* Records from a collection
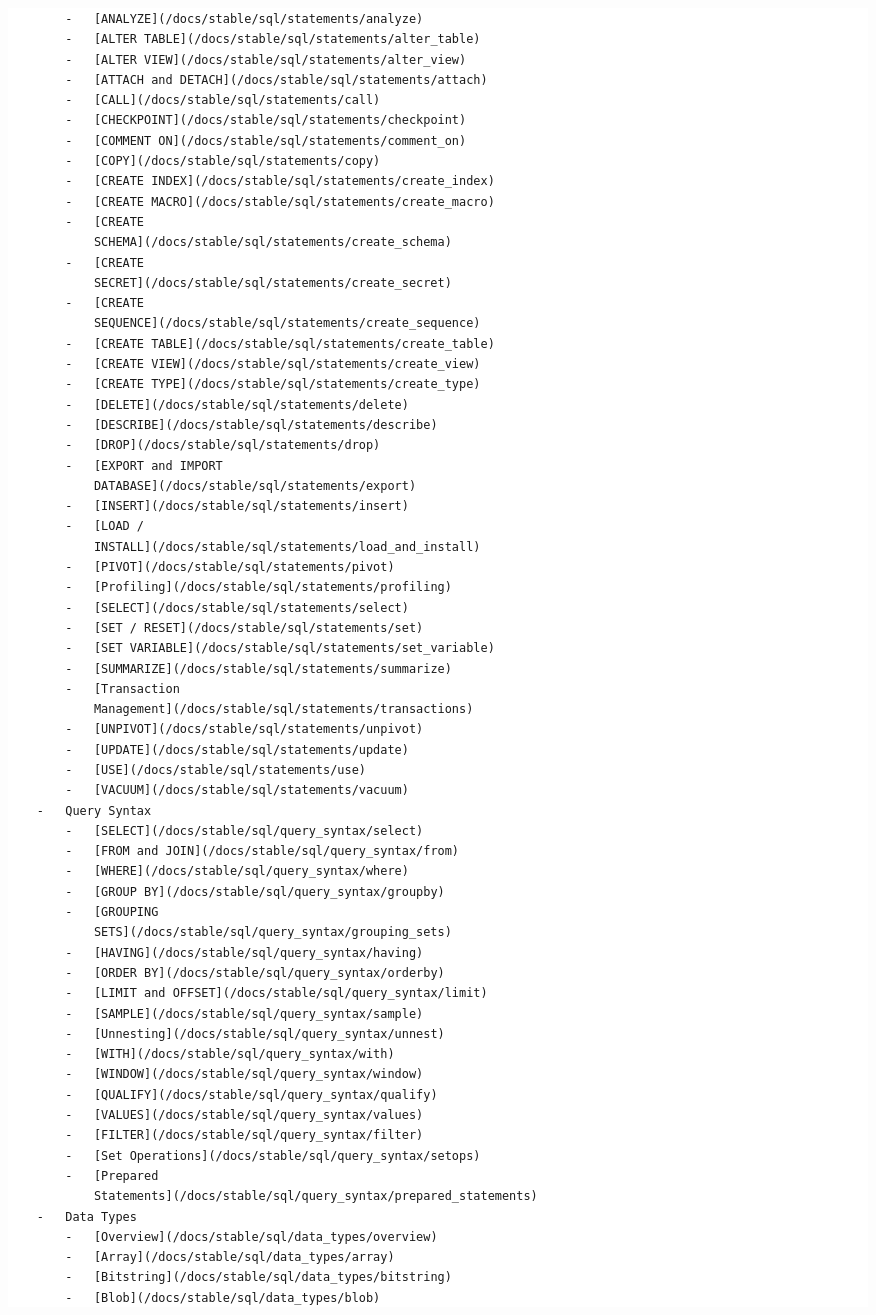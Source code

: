             -   [ANALYZE](/docs/stable/sql/statements/analyze)
            -   [ALTER TABLE](/docs/stable/sql/statements/alter_table)
            -   [ALTER VIEW](/docs/stable/sql/statements/alter_view)
            -   [ATTACH and DETACH](/docs/stable/sql/statements/attach)
            -   [CALL](/docs/stable/sql/statements/call)
            -   [CHECKPOINT](/docs/stable/sql/statements/checkpoint)
            -   [COMMENT ON](/docs/stable/sql/statements/comment_on)
            -   [COPY](/docs/stable/sql/statements/copy)
            -   [CREATE INDEX](/docs/stable/sql/statements/create_index)
            -   [CREATE MACRO](/docs/stable/sql/statements/create_macro)
            -   [CREATE
                SCHEMA](/docs/stable/sql/statements/create_schema)
            -   [CREATE
                SECRET](/docs/stable/sql/statements/create_secret)
            -   [CREATE
                SEQUENCE](/docs/stable/sql/statements/create_sequence)
            -   [CREATE TABLE](/docs/stable/sql/statements/create_table)
            -   [CREATE VIEW](/docs/stable/sql/statements/create_view)
            -   [CREATE TYPE](/docs/stable/sql/statements/create_type)
            -   [DELETE](/docs/stable/sql/statements/delete)
            -   [DESCRIBE](/docs/stable/sql/statements/describe)
            -   [DROP](/docs/stable/sql/statements/drop)
            -   [EXPORT and IMPORT
                DATABASE](/docs/stable/sql/statements/export)
            -   [INSERT](/docs/stable/sql/statements/insert)
            -   [LOAD /
                INSTALL](/docs/stable/sql/statements/load_and_install)
            -   [PIVOT](/docs/stable/sql/statements/pivot)
            -   [Profiling](/docs/stable/sql/statements/profiling)
            -   [SELECT](/docs/stable/sql/statements/select)
            -   [SET / RESET](/docs/stable/sql/statements/set)
            -   [SET VARIABLE](/docs/stable/sql/statements/set_variable)
            -   [SUMMARIZE](/docs/stable/sql/statements/summarize)
            -   [Transaction
                Management](/docs/stable/sql/statements/transactions)
            -   [UNPIVOT](/docs/stable/sql/statements/unpivot)
            -   [UPDATE](/docs/stable/sql/statements/update)
            -   [USE](/docs/stable/sql/statements/use)
            -   [VACUUM](/docs/stable/sql/statements/vacuum)
        -   Query Syntax
            -   [SELECT](/docs/stable/sql/query_syntax/select)
            -   [FROM and JOIN](/docs/stable/sql/query_syntax/from)
            -   [WHERE](/docs/stable/sql/query_syntax/where)
            -   [GROUP BY](/docs/stable/sql/query_syntax/groupby)
            -   [GROUPING
                SETS](/docs/stable/sql/query_syntax/grouping_sets)
            -   [HAVING](/docs/stable/sql/query_syntax/having)
            -   [ORDER BY](/docs/stable/sql/query_syntax/orderby)
            -   [LIMIT and OFFSET](/docs/stable/sql/query_syntax/limit)
            -   [SAMPLE](/docs/stable/sql/query_syntax/sample)
            -   [Unnesting](/docs/stable/sql/query_syntax/unnest)
            -   [WITH](/docs/stable/sql/query_syntax/with)
            -   [WINDOW](/docs/stable/sql/query_syntax/window)
            -   [QUALIFY](/docs/stable/sql/query_syntax/qualify)
            -   [VALUES](/docs/stable/sql/query_syntax/values)
            -   [FILTER](/docs/stable/sql/query_syntax/filter)
            -   [Set Operations](/docs/stable/sql/query_syntax/setops)
            -   [Prepared
                Statements](/docs/stable/sql/query_syntax/prepared_statements)
        -   Data Types
            -   [Overview](/docs/stable/sql/data_types/overview)
            -   [Array](/docs/stable/sql/data_types/array)
            -   [Bitstring](/docs/stable/sql/data_types/bitstring)
            -   [Blob](/docs/stable/sql/data_types/blob)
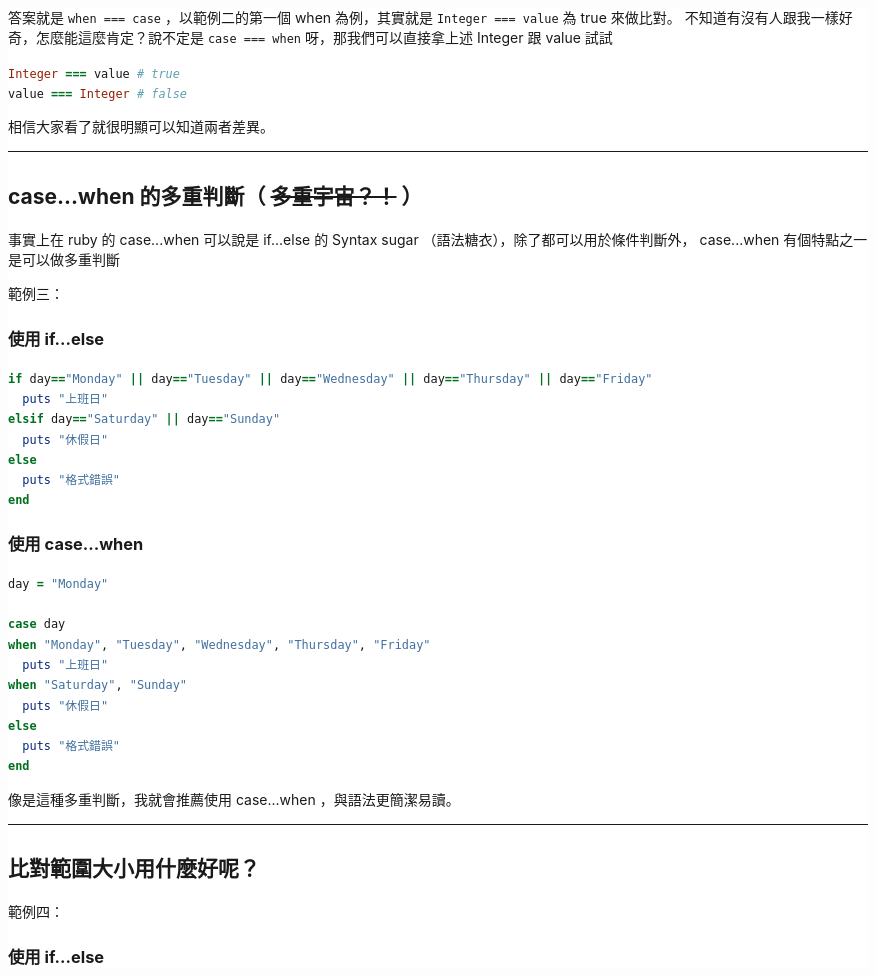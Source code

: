 答案就是 `when === case` ，以範例二的第一個 when 為例，其實就是 `Integer === value` 為 true 來做比對。
不知道有沒有人跟我一樣好奇，怎麼能這麼肯定？說不定是 `case === when` 呀，那我們可以直接拿上述 Integer 跟 value 試試

```ruby
Integer === value # true
value === Integer # false
```

相信大家看了就很明顯可以知道兩者差異。

---

## case...when 的多重判斷（ ~~多重宇宙？！~~ ）

事實上在 ruby 的 case...when 可以說是 if...else 的 Syntax sugar （語法糖衣），除了都可以用於條件判斷外， case...when 有個特點之一是可以做多重判斷

範例三：

### 使用 if...else

```ruby
if day=="Monday" || day=="Tuesday" || day=="Wednesday" || day=="Thursday" || day=="Friday"
  puts "上班日"
elsif day=="Saturday" || day=="Sunday"
  puts "休假日"
else
  puts "格式錯誤"
end
```

### 使用 case...when

```ruby
day = "Monday"

case day
when "Monday", "Tuesday", "Wednesday", "Thursday", "Friday"
  puts "上班日"
when "Saturday", "Sunday"
  puts "休假日"
else
  puts "格式錯誤"
end
```

像是這種多重判斷，我就會推薦使用 case...when ，與語法更簡潔易讀。

---

## 比對範圍大小用什麼好呢？

範例四：

### 使用 if...else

* HOW TO COMPLETE THIS TASK
What lines above hold the word "Friday"? Pull each one out.

* TASK RESPONSE
if day=="Monday" || day=="Tuesday" || day=="Wednesday" || day=="Thursday" || day=="Friday"
when "Monday", "Tuesday", "Wednesday", "Thursday", "Friday"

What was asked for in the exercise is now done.